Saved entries
-- -- --

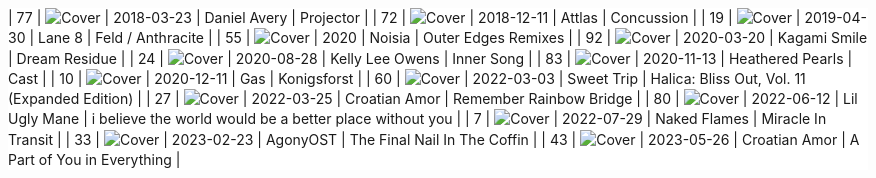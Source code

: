 | 77 | ![Cover](https://i.discogs.com/YMyXzKwsgOtHaFKjb61BhyDX_IY8wWVAQfJ3FVSwW6c/rs:fit/g:sm/q:40/h:150/w:150/czM6Ly9kaXNjb2dz/LWRhdGFiYXNlLWlt/YWdlcy9SLTExODkx/NTM2LTE1MjQyMzA5/MjUtODYzNC5qcGVn.jpeg) | 2018-03-23 | Daniel Avery | Projector |
| 72 | ![Cover](https://i.discogs.com/BMEavbD1aZLm03FnPLVHcqPscXBBUqCAgW9e7-tJk3o/rs:fit/g:sm/q:40/h:150/w:150/czM6Ly9kaXNjb2dz/LWRhdGFiYXNlLWlt/YWdlcy9SLTEzMzY3/ODQ3LTE1NTI4Njg5/NzYtMTc0MS5qcGVn.jpeg) | 2018-12-11 | Attlas | Concussion |
| 19 | ![Cover](https://i.discogs.com/pQXXX3Rcu-MLuYn-ZfLGgt968q0nPWVvz2yCS-uMz4s/rs:fit/g:sm/q:40/h:150/w:150/czM6Ly9kaXNjb2dz/LWRhdGFiYXNlLWlt/YWdlcy9SLTEzNTcz/MjExLTE1NTY3NTU5/MTMtODE4NC5qcGVn.jpeg) | 2019-04-30 | Lane 8 | Feld / Anthracite |
| 55 | ![Cover](https://i.discogs.com/Y_PXXotEYr_VQOynuhgUtvJfNBUt8of8jIx7UhG5IX0/rs:fit/g:sm/q:40/h:150/w:150/czM6Ly9kaXNjb2dz/LWRhdGFiYXNlLWlt/YWdlcy9SLTk4NDcy/NjQtMTQ5NzY5Nzg2/MC0xNTM5LmpwZWc.jpeg) | 2020 | Noisia | Outer Edges Remixes |
| 92 | ![Cover](https://i.discogs.com/bzfeva1gW-HWqwIJ2xhqdgQoUYtaLdW4ajG0SmRh8Vk/rs:fit/g:sm/q:40/h:150/w:150/czM6Ly9kaXNjb2dz/LWRhdGFiYXNlLWlt/YWdlcy9SLTE1MTIy/Mjc1LTE1ODk4OTI5/NDktMjk0Mi5qcGVn.jpeg) | 2020-03-20 | Kagami Smile | Dream Residue |
| 24 | ![Cover](https://i.discogs.com/j22Bx4vF6z6INRH_D58N0ruJ-OBqLEWhnoB5Xdbs-9c/rs:fit/g:sm/q:40/h:150/w:150/czM6Ly9kaXNjb2dz/LWRhdGFiYXNlLWlt/YWdlcy9SLTE1MjQ0/NDU2LTE1OTg2OTEx/MDctOTg4MC5qcGVn.jpeg) | 2020-08-28 | Kelly Lee Owens | Inner Song |
| 83 | ![Cover](https://i.discogs.com/lq1P5GDl3TCWRARABT-xhf4BHcqOsyC360KLGUiv8Hs/rs:fit/g:sm/q:40/h:150/w:150/czM6Ly9kaXNjb2dz/LWRhdGFiYXNlLWlt/YWdlcy9SLTE2MjEw/Njk5LTE2MDUzNDEy/NDktNzM3MS5qcGVn.jpeg) | 2020-11-13 | Heathered Pearls | Cast |
| 10 | ![Cover](https://i.discogs.com/m33xeU7lUEcMeTAGfJY3LiGoiJTQB0kW0uPY3tPVTKQ/rs:fit/g:sm/q:40/h:150/w:150/czM6Ly9kaXNjb2dz/LWRhdGFiYXNlLWlt/YWdlcy9SLTQxMjI1/LTExNjQ5MjQzNDcu/anBlZw.jpeg) | 2020-12-11 | Gas | Konigsforst |
| 60 | ![Cover](https://i.discogs.com/TmC8opyFDGAwDLidrNmXBkbMxPgUMriqMntzxxroUC8/rs:fit/g:sm/q:40/h:150/w:150/czM6Ly9kaXNjb2dz/LWRhdGFiYXNlLWlt/YWdlcy9SLTIyNTUy/OTQ5LTE2NDc2MDA2/MjAtMjc0My5qcGVn.jpeg) | 2022-03-03 | Sweet Trip | Halica: Bliss Out, Vol. 11 (Expanded Edition) |
| 27 | ![Cover](https://i.discogs.com/16-i9_b7Vggy-nV2IlyXD36lgYCpSYfs66e9-RLAUA0/rs:fit/g:sm/q:40/h:150/w:150/czM6Ly9kaXNjb2dz/LWRhdGFiYXNlLWlt/YWdlcy9SLTIyNjM2/ODU2LTE2NDgyMDEy/NzYtNDQ3My5qcGVn.jpeg) | 2022-03-25 | Croatian Amor | Remember Rainbow Bridge |
| 80 | ![Cover](https://i.discogs.com/y_5A3sqGixdhuvoUBq6bZ8EczCrh1Ji4XqIczaSwRYc/rs:fit/g:sm/q:40/h:150/w:150/czM6Ly9kaXNjb2dz/LWRhdGFiYXNlLWlt/YWdlcy9SLTIzNjEw/NzQzLTE2NTU1MTgz/MDItODQ0Ny5qcGVn.jpeg) | 2022-06-12 | Lil Ugly Mane | i believe the world would be a better place without you |
| 7 | ![Cover](https://i.discogs.com/wYQSA4Z_5VrEswJ4dXlpiIwyVvIL6iEZ2zX_5QKiIwA/rs:fit/g:sm/q:40/h:150/w:150/czM6Ly9kaXNjb2dz/LWRhdGFiYXNlLWlt/YWdlcy9SLTI0MTY3/MjYxLTE2NjAyMTQy/NzAtNjc1My5qcGVn.jpeg) | 2022-07-29 | Naked Flames | Miracle In Transit |
| 33 | ![Cover](https://i.discogs.com/tj2GhEvWeH1cZd6bHkPLX-oX_l_OQSd9gAXwkGaTasU/rs:fit/g:sm/q:40/h:150/w:150/czM6Ly9kaXNjb2dz/LWRhdGFiYXNlLWlt/YWdlcy9SLTI2NzEy/ODMzLTE2ODExMzM0/NDUtMzg2Mi5qcGVn.jpeg) | 2023-02-23 | AgonyOST | The Final Nail In The Coffin |
| 43 | ![Cover](https://i.discogs.com/jtyxpug9qSYHS8V0NsytgFwOTdSwWgQC5awRofzAuc0/rs:fit/g:sm/q:40/h:150/w:150/czM6Ly9kaXNjb2dz/LWRhdGFiYXNlLWlt/YWdlcy9SLTI3MjMz/MzE5LTE2ODU0NDM0/MDctNDM1MS5qcGVn.jpeg) | 2023-05-26 | Croatian Amor | A Part of You in Everything |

-- -- --

Exercise directions:
Skip the pictures, then retype every line above exactly.

Written response:
Source code

: | 77 | ![Cover](https://i.discogs.com/YMyXzKwsgOtHaFKjb61BhyDX_IY8wWVAQfJ3FVSwW6c/rs:fit/g:sm/q:40/h:150/w:150/czM6Ly9kaXNjb2dz/LWRhdGFiYXNlLWlt/YWdlcy9SLTExODkx/NTM2LTE1MjQyMzA5/MjUtODYzNC5qcGVn.jpeg) | 2018-03-23 | Daniel Avery | Projector |
| 72 | ![Cover](https://i.discogs.com/BMEavbD1aZLm03FnPLVHcqPscXBBUqCAgW9e7-tJk3o/rs:fit/g:sm/q:40/h:150/w:150/czM6Ly9kaXNjb2dz/LWRhdGFiYXNlLWlt/YWdlcy9SLTEzMzY3/ODQ3LTE1NTI4Njg5/NzYtMTc0MS5qcGVn.jpeg) | 2018-12-11 | Attlas | Concussion |
| 19 | ![Cover](https://i.discogs.com/pQXXX3Rcu-MLuYn-ZfLGgt968q0nPWVvz2yCS-uMz4s/rs:fit/g:sm/q:40/h:150/w:150/czM6Ly9kaXNjb2dz/LWRhdGFiYXNlLWlt/YWdlcy9SLTEzNTcz/MjExLTE1NTY3NTU5/MTMtODE4NC5qcGVn.jpeg) | 2019-04-30 | Lane 8 | Feld / Anthracite |
| 55 | ![Cover](https://i.discogs.com/Y_PXXotEYr_VQOynuhgUtvJfNBUt8of8jIx7UhG5IX0/rs:fit/g:sm/q:40/h:150/w:150/czM6Ly9kaXNjb2dz/LWRhdGFiYXNlLWlt/YWdlcy9SLTk4NDcy/NjQtMTQ5NzY5Nzg2/MC0xNTM5LmpwZWc.jpeg) | 2020 | Noisia | Outer Edges Remixes |
| 92 | ![Cover](https://i.discogs.com/bzfeva1gW-HWqwIJ2xhqdgQoUYtaLdW4ajG0SmRh8Vk/rs:fit/g:sm/q:40/h:150/w:150/czM6Ly9kaXNjb2dz/LWRhdGFiYXNlLWlt/YWdlcy9SLTE1MTIy/Mjc1LTE1ODk4OTI5/NDktMjk0Mi5qcGVn.jpeg) | 2020-03-20 | Kagami Smile | Dream Residue |
| 24 | ![Cover](https://i.discogs.com/j22Bx4vF6z6INRH_D58N0ruJ-OBqLEWhnoB5Xdbs-9c/rs:fit/g:sm/q:40/h:150/w:150/czM6Ly9kaXNjb2dz/LWRhdGFiYXNlLWlt/YWdlcy9SLTE1MjQ0/NDU2LTE1OTg2OTEx/MDctOTg4MC5qcGVn.jpeg) | 2020-08-28 | Kelly Lee Owens | Inner Song |
| 83 | ![Cover](https://i.discogs.com/lq1P5GDl3TCWRARABT-xhf4BHcqOsyC360KLGUiv8Hs/rs:fit/g:sm/q:40/h:150/w:150/czM6Ly9kaXNjb2dz/LWRhdGFiYXNlLWlt/YWdlcy9SLTE2MjEw/Njk5LTE2MDUzNDEy/NDktNzM3MS5qcGVn.jpeg) | 2020-11-13 | Heathered Pearls | Cast |
| 10 | ![Cover](https://i.discogs.com/m33xeU7lUEcMeTAGfJY3LiGoiJTQB0kW0uPY3tPVTKQ/rs:fit/g:sm/q:40/h:150/w:150/czM6Ly9kaXNjb2dz/LWRhdGFiYXNlLWlt/YWdlcy9SLTQxMjI1/LTExNjQ5MjQzNDcu/anBlZw.jpeg) | 2020-12-11 | Gas | Konigsforst |
| 60 | ![Cover](https://i.discogs.com/TmC8opyFDGAwDLidrNmXBkbMxPgUMriqMntzxxroUC8/rs:fit/g:sm/q:40/h:150/w:150/czM6Ly9kaXNjb2dz/LWRhdGFiYXNlLWlt/YWdlcy9SLTIyNTUy/OTQ5LTE2NDc2MDA2/MjAtMjc0My5qcGVn.jpeg) | 2022-03-03 | Sweet Trip | Halica: Bliss Out, Vol. 11 (Expanded Edition) |
| 27 | ![Cover](https://i.discogs.com/16-i9_b7Vggy-nV2IlyXD36lgYCpSYfs66e9-RLAUA0/rs:fit/g:sm/q:40/h:150/w:150/czM6Ly9kaXNjb2dz/LWRhdGFiYXNlLWlt/YWdlcy9SLTIyNjM2/ODU2LTE2NDgyMDEy/NzYtNDQ3My5qcGVn.jpeg) | 2022-03-25 | Croatian Amor | Remember Rainbow Bridge |
| 80 | ![Cover](https://i.discogs.com/y_5A3sqGixdhuvoUBq6bZ8EczCrh1Ji4XqIczaSwRYc/rs:fit/g:sm/q:40/h:150/w:150/czM6Ly9kaXNjb2dz/LWRhdGFiYXNlLWlt/YWdlcy9SLTIzNjEw/NzQzLTE2NTU1MTgz/MDItODQ0Ny5qcGVn.jpeg) | 2022-06-12 | Lil Ugly Mane | i believe the world would be a better place without you |
| 7 | ![Cover](https://i.discogs.com/wYQSA4Z_5VrEswJ4dXlpiIwyVvIL6iEZ2zX_5QKiIwA/rs:fit/g:sm/q:40/h:150/w:150/czM6Ly9kaXNjb2dz/LWRhdGFiYXNlLWlt/YWdlcy9SLTI0MTY3/MjYxLTE2NjAyMTQy/NzAtNjc1My5qcGVn.jpeg) | 2022-07-29 | Naked Flames | Miracle In Transit |
| 33 | ![Cover](https://i.discogs.com/tj2GhEvWeH1cZd6bHkPLX-oX_l_OQSd9gAXwkGaTasU/rs:fit/g:sm/q:40/h:150/w:150/czM6Ly9kaXNjb2dz/LWRhdGFiYXNlLWlt/YWdlcy9SLTI2NzEy/ODMzLTE2ODExMzM0/NDUtMzg2Mi5qcGVn.jpeg) | 2023-02-23 | AgonyOST | The Final Nail In The Coffin |
| 43 | ![Cover](https://i.discogs.com/jtyxpug9qSYHS8V0NsytgFwOTdSwWgQC5awRofzAuc0/rs:fit/g:sm/q:40/h:150/w:150/czM6Ly9kaXNjb2dz/LWRhdGFiYXNlLWlt/YWdlcy9SLTI3MjMz/MzE5LTE2ODU0NDM0/MDctNDM1MS5qcGVn.jpeg) | 2023-05-26 | Croatian Amor | A Part of You in Everything |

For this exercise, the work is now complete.